WHAT IS EXPECTED =
Nothing but the lines from the top of the data to the line holding "## Introduction" should be printed, word for word and both ends included; leave the pictures out.

[Items listed in a dataset]
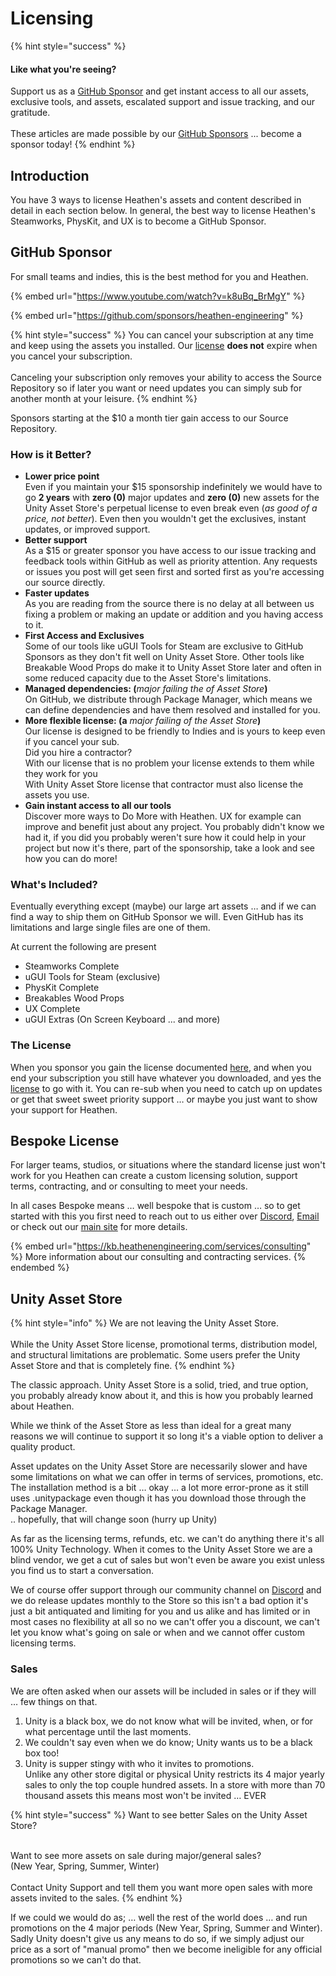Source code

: # Licensing

{% hint style="success" %}
#### Like what you're seeing?

Support us as a [GitHub Sponsor](./) and get instant access to all our assets, exclusive tools, and assets, escalated support and issue tracking, and our gratitude.\
\
These articles are made possible by our [GitHub Sponsors](./) ... become a sponsor today!
{% endhint %}

## Introduction

You have 3 ways to license Heathen's assets and content described in detail in each section below. In general, the best way to license Heathen's Steamworks, PhysKit, and UX is to become a GitHub Sponsor.

## GitHub Sponsor

For small teams and indies, this is the best method for you and Heathen.

{% embed url="https://www.youtube.com/watch?v=k8uBq_BrMgY" %}

{% embed url="https://github.com/sponsors/heathen-engineering" %}

{% hint style="success" %}
You can cancel your subscription at any time and keep using the assets you installed. Our [license](../where-to-buy/heathen-license-agreement.md) **does not** expire when you cancel your subscription.\
\
Canceling your subscription only removes your ability to access the Source Repository so if later you want or need updates you can simply sub for another month at your leisure.
{% endhint %}

Sponsors starting at the $10 a month tier gain access to our Source Repository.

### How is it Better?

* **Lower price point**\
  Even if you maintain your $15 sponsorship indefinitely we would have to go **2 years** with **zero (0)** major updates and **zero (0)** new assets for the Unity Asset Store's perpetual license to even break even (_as good of a price, not better_). Even then you wouldn't get the exclusives, instant updates, or improved support.
* **Better support**\
  As a $15 or greater sponsor you have access to our issue tracking and feedback tools within GitHub as well as priority attention. Any requests or issues you post will get seen first and sorted first as you're accessing our source directly.
* **Faster updates**\
  As you are reading from the source there is no delay at all between us fixing a problem or making an update or addition and you having access to it.
* **First Access and Exclusives**\
  Some of our tools like uGUI Tools for Steam are exclusive to GitHub Sponsors as they don't fit well on Unity Asset Store. Other tools like Breakable Wood Props do make it to Unity Asset Store later and often in some reduced capacity due to the Asset Store's limitations.
* **Managed dependencies: (**_major failing the of Asset Store_**)**\
  On GitHub, we distribute through Package Manager, which means we can define dependencies and have them resolved and installed for you.
* **More flexible license: (a** _major failing of the Asset Store_**)**\
  Our license is designed to be friendly to Indies and is yours to keep even if you cancel your sub.\
  Did you hire a contractor?\
  With our license that is no problem your license extends to them while they work for you\
  With Unity Asset Store license that contractor must also license the assets you use.&#x20;
* **Gain instant access to all our tools**\
  Discover more ways to Do More with Heathen. UX for example can improve and benefit just about any project. You probably didn't know we had it, if you did you probably weren't sure how it could help in your project but now it's there, part of the sponsorship, take a look and see how you can do more!

### What's Included?

Eventually everything except (maybe) our large art assets … and if we can find a way to ship them on GitHub Sponsor we will. Even GitHub has its limitations and large single files are one of them.

At current the following are present

* Steamworks Complete
* uGUI Tools for Steam (exclusive)
* PhysKit Complete
* Breakables Wood Props
* UX Complete
* uGUI Extras (On Screen Keyboard ... and more)

### The License

When you sponsor you gain the license documented [here](../where-to-buy/heathen-license-agreement.md), and when you end your subscription you still have whatever you downloaded, and yes the [license](../where-to-buy/heathen-license-agreement.md) to go with it. You can re-sub when you need to catch up on updates or get that sweet sweet priority support … or maybe you just want to show your support for Heathen.

## Bespoke License

For larger teams, studios, or situations where the standard license just won't work for you Heathen can create a custom licensing solution, support terms, contracting, and or consulting to meet your needs.

In all cases Bespoke means … well bespoke that is custom … so to get started with this you first need to reach out to us either over [Discord](https://discord.gg/6X3xrRc), [Email ](mailto://support@heathen.group?subject=Bespoke%20Licensing)or check out our [main site](https://heathen.group) for more details.

{% embed url="https://kb.heathenengineering.com/services/consulting" %}
More information about our consulting and contracting services.
{% endembed %}

## Unity Asset Store

{% hint style="info" %}
We are not leaving the Unity Asset Store.\
\
While the Unity Asset Store license, promotional terms, distribution model, and structural limitations are problematic. Some users prefer the Unity Asset Store and that is completely fine.&#x20;
{% endhint %}

The classic approach. Unity Asset Store is a solid, tried, and true option, you probably already know about it, and this is how you probably learned about Heathen.

While we think of the Asset Store as less than ideal for a great many reasons we will continue to support it so long it's a viable option to deliver a quality product.

Asset updates on the Unity Asset Store are necessarily slower and have some limitations on what we can offer in terms of services, promotions, etc. The installation method is a bit … okay … a lot more error-prone as it still uses .unitypackage even though it has you download those through the Package Manager.\
.. hopefully, that will change soon (hurry up Unity)

As far as the licensing terms, refunds, etc. we can't do anything there it's all 100% Unity Technology. When it comes to the Unity Asset Store we are a blind vendor, we get a cut of sales but won't even be aware you exist unless you find us to start a conversation.

We of course offer support through our community channel on [Discord](https://discord.gg/6X3xrRc) and we do release updates monthly to the Store so this isn't a bad option it's just a bit antiquated and limiting for you and us alike and has limited or in most cases no flexibility at all so no we can't offer you a discount, we can't let you know what's going on sale or when and we cannot offer custom licensing terms.

### Sales

We are often asked when our assets will be included in sales or if they will … few things on that.

1. Unity is a black box, we do not know what will be invited, when, or for what percentage until the last moments.
2. We couldn't say even when we do know; Unity wants us to be a black box too!
3. Unity is supper stingy with who it invites to promotions. \
   Unlike any other store digital or physical Unity restricts its 4 major yearly sales to only the top couple hundred assets. In a store with more than 70 thousand assets this means most won't be invited … EVER

{% hint style="success" %}
Want to see better Sales on the Unity Asset Store?

\
Want to see more assets on sale during major/general sales? \
(New Year, Spring, Summer, Winter)\
\
Contact Unity Support and tell them you want more open sales with more assets invited to the sales.
{% endhint %}

If we could we would do as; … well the rest of the world does … and run promotions on the 4 major periods (New Year, Spring, Summer and Winter). Sadly Unity doesn't give us any means to do so, if we simply adjust our price as a sort of "manual promo" then we become ineligible for any official promotions so we can't do that.
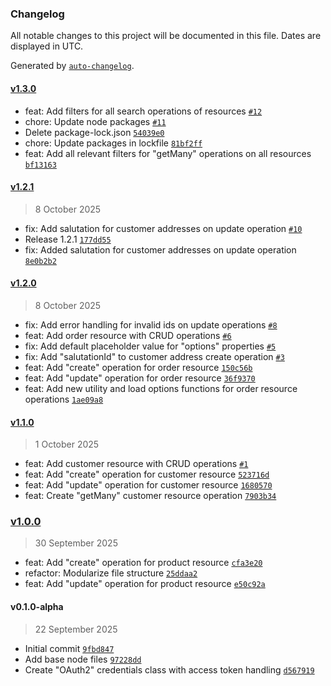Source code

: ### Changelog

All notable changes to this project will be documented in this file. Dates are displayed in UTC.

Generated by [`auto-changelog`](https://github.com/CookPete/auto-changelog).

#### [v1.3.0](https://github.com/Fatjon-Gash1/n8n-nodes-shopware/compare/v1.2.1...v1.3.0)

- feat: Add filters for all search operations of resources [`#12`](https://github.com/Fatjon-Gash1/n8n-nodes-shopware/pull/12)
- chore: Update node packages [`#11`](https://github.com/Fatjon-Gash1/n8n-nodes-shopware/pull/11)
- Delete package-lock.json [`54039e0`](https://github.com/Fatjon-Gash1/n8n-nodes-shopware/commit/54039e061487e77767df1f5fbaf0773fbe8e509a)
- chore: Update packages in lockfile [`81bf2ff`](https://github.com/Fatjon-Gash1/n8n-nodes-shopware/commit/81bf2ffe0ede87cba1ca2ab28f31a3fc0d44ea5e)
- feat: Add all relevant filters for "getMany" operations on all resources [`bf13163`](https://github.com/Fatjon-Gash1/n8n-nodes-shopware/commit/bf131637b0a507e86e0be4acd94cf5788c3f7338)

#### [v1.2.1](https://github.com/Fatjon-Gash1/n8n-nodes-shopware/compare/v1.2.0...v1.2.1)

> 8 October 2025

- fix: Add salutation for customer addresses on update operation [`#10`](https://github.com/Fatjon-Gash1/n8n-nodes-shopware/pull/10)
- Release 1.2.1 [`177dd55`](https://github.com/Fatjon-Gash1/n8n-nodes-shopware/commit/177dd55e195e1cfd29e81a9059794875ab516cf0)
- fix: Added salutation for customer addresses on update operation [`8e0b2b2`](https://github.com/Fatjon-Gash1/n8n-nodes-shopware/commit/8e0b2b28f296027e4da0f3a82f4d27380451ba6e)

#### [v1.2.0](https://github.com/Fatjon-Gash1/n8n-nodes-shopware/compare/v1.1.0...v1.2.0)

> 8 October 2025

- fix: Add error handling for invalid ids on update operations [`#8`](https://github.com/Fatjon-Gash1/n8n-nodes-shopware/pull/8)
-  feat: Add order resource with CRUD operations [`#6`](https://github.com/Fatjon-Gash1/n8n-nodes-shopware/pull/6)
- fix: Add default placeholder value for "options" properties [`#5`](https://github.com/Fatjon-Gash1/n8n-nodes-shopware/pull/5)
- fix: Add "salutationId" to customer address create operation [`#3`](https://github.com/Fatjon-Gash1/n8n-nodes-shopware/pull/3)
- feat: Add "create" operation for order resource [`150c56b`](https://github.com/Fatjon-Gash1/n8n-nodes-shopware/commit/150c56bc471017c4b3abb487e7618ec5cf15a800)
- feat: Add "update" operation for order resource [`36f9370`](https://github.com/Fatjon-Gash1/n8n-nodes-shopware/commit/36f937052583bf8d5cf55ea8f806c76b3716c144)
- feat: Add new utility and load options functions for  order resource operations [`1ae09a8`](https://github.com/Fatjon-Gash1/n8n-nodes-shopware/commit/1ae09a806847425c65af915602ae0c890d3981c5)

#### [v1.1.0](https://github.com/Fatjon-Gash1/n8n-nodes-shopware/compare/v1.0.0...v1.1.0)

> 1 October 2025

- feat: Add customer resource with CRUD operations [`#1`](https://github.com/Fatjon-Gash1/n8n-nodes-shopware/pull/1)
- feat: Add "create" operation for customer resource [`523716d`](https://github.com/Fatjon-Gash1/n8n-nodes-shopware/commit/523716d605fc5164647a8625284865c97dfca046)
- feat: Add "update" operation for customer resource [`1680570`](https://github.com/Fatjon-Gash1/n8n-nodes-shopware/commit/1680570494ef4a3565182a7099ded8434c9b7b2a)
- feat: Create "getMany" customer resource operation [`7903b34`](https://github.com/Fatjon-Gash1/n8n-nodes-shopware/commit/7903b342a25111c5c3ce1d58d40c35651f0a1f42)

### [v1.0.0](https://github.com/Fatjon-Gash1/n8n-nodes-shopware/compare/v0.1.0-alpha...v1.0.0)

> 30 September 2025

- feat: Add "create" operation for product resource [`cfa3e20`](https://github.com/Fatjon-Gash1/n8n-nodes-shopware/commit/cfa3e20bd1e01de8d6de5ff7b16f1ed29fa83a71)
- refactor: Modularize file structure [`25ddaa2`](https://github.com/Fatjon-Gash1/n8n-nodes-shopware/commit/25ddaa20c8607598bc4262e910caf51a91497700)
- feat: Add "update" operation for product resource [`e50c92a`](https://github.com/Fatjon-Gash1/n8n-nodes-shopware/commit/e50c92ab874c2a89b6520960373c4a8b6194d704)

#### v0.1.0-alpha

> 22 September 2025

- Initial commit [`9fbd847`](https://github.com/Fatjon-Gash1/n8n-nodes-shopware/commit/9fbd847afb430f13d24520f2ed7822685e1b7605)
- Add base node files [`97228dd`](https://github.com/Fatjon-Gash1/n8n-nodes-shopware/commit/97228dd679d32038357c6cd835acfddb1570942b)
- Create "OAuth2" credentials class with access token handling [`d567919`](https://github.com/Fatjon-Gash1/n8n-nodes-shopware/commit/d567919f9a77d7d048371b28f23e0c8b29d68899)
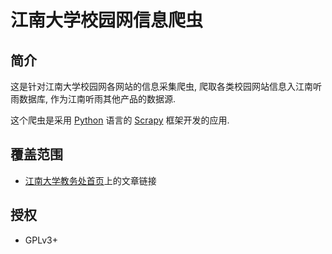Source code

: # 江南大学校园网信息爬虫

## 简介

这是针对江南大学校园网各网站的信息采集爬虫, 爬取各类校园网站信息入江南听雨数据库, 作为江南听雨其他产品的数据源.

这个爬虫是采用 [Python][py] 语言的 [Scrapy][scrapy] 框架开发的应用.

[py]: http://python.org/
[scrapy]: http://scrapy.org/


## 覆盖范围

* [江南大学教务处首页](http://jw.jiangnan.edu.cn/)上的文章链接


## 授权

* GPLv3+


<!-- vim:set ai et ts=4 sw=4 sts=4 fenc=utf-8: -->

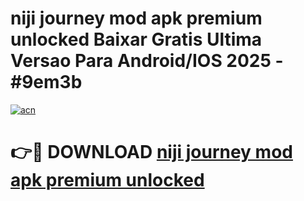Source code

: # niji journey mod apk premium unlocked Baixar Gratis Ultima Versao Para Android/IOS 2025 - #9em3b

[![acn](https://github.com/user-attachments/assets/0f9c940e-d8b0-45ae-aac7-cd30a18b3e1c)](https://app.mediaupload.pro?title=niji_journey_mod_apk_premium_unlocked&ref=02M)

# 👉🔴 DOWNLOAD [niji journey mod apk premium unlocked](https://app.mediaupload.pro?title=niji_journey_mod_apk_premium_unlocked&ref=02M)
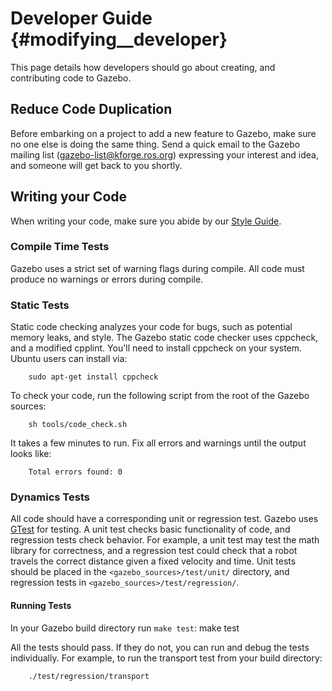 Developer Guide {#modifying__developer}
==

This page details how developers should go about creating, and contributing code to Gazebo. 

## Reduce Code Duplication

Before embarking on a project to add a new feature to Gazebo, make sure no
one else is doing the same thing. Send a quick email to the Gazebo mailing
list (gazebo-list@kforge.ros.org) expressing your interest and idea, and someone will get back to you shortly.
  
## Writing your Code 

When writing your code, make sure you abide by our [Style Guide](modifying__style.html).

### Compile Time Tests

Gazebo uses a strict set of warning flags during compile. All code must 
produce no warnings or errors during compile.

### Static Tests

Static code checking analyzes your code for bugs, such as potential memory leaks, and style. The Gazebo static code checker uses cppcheck, and a modified cpplint. You'll need to install cppcheck on your system. Ubuntu users can install via:

        sudo apt-get install cppcheck

To check your code, run the following script from the root of the Gazebo sources:

        sh tools/code_check.sh

It takes a few minutes to run. Fix all errors and warnings until the output looks like:

        Total errors found: 0

### Dynamics Tests 

All code should have a corresponding unit or regression test. Gazebo uses
[GTest](http://code.google.com/p/googletest) for testing. A unit test checks
basic functionality of code, and regression tests check behavior. For
example, a unit test may test the math library for correctness, and
a regression test could check that a robot travels the correct distance
given a fixed velocity and time. Unit tests should be placed in the
`<gazebo_sources>/test/unit/` directory, and regression tests in
`<gazebo_sources>/test/regression/`. 

#### Running Tests
In your Gazebo build directory run `make test`:
        make test

All the tests should pass. If they do not, you can run and debug the tests individually. For example, to run the transport test from your build directory:

        ./test/regression/transport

RESPONSE FOR THIS EXERCISE =
Source code

: # Licensing

{% hint style="success" %}
#### Like what you're seeing?

Support us as a [GitHub Sponsor](./) and get instant access to all our assets, exclusive tools, and assets, escalated support and issue tracking, and our gratitude.\
\
These articles are made possible by our [GitHub Sponsors](./) ... become a sponsor today!
{% endhint %}

## Introduction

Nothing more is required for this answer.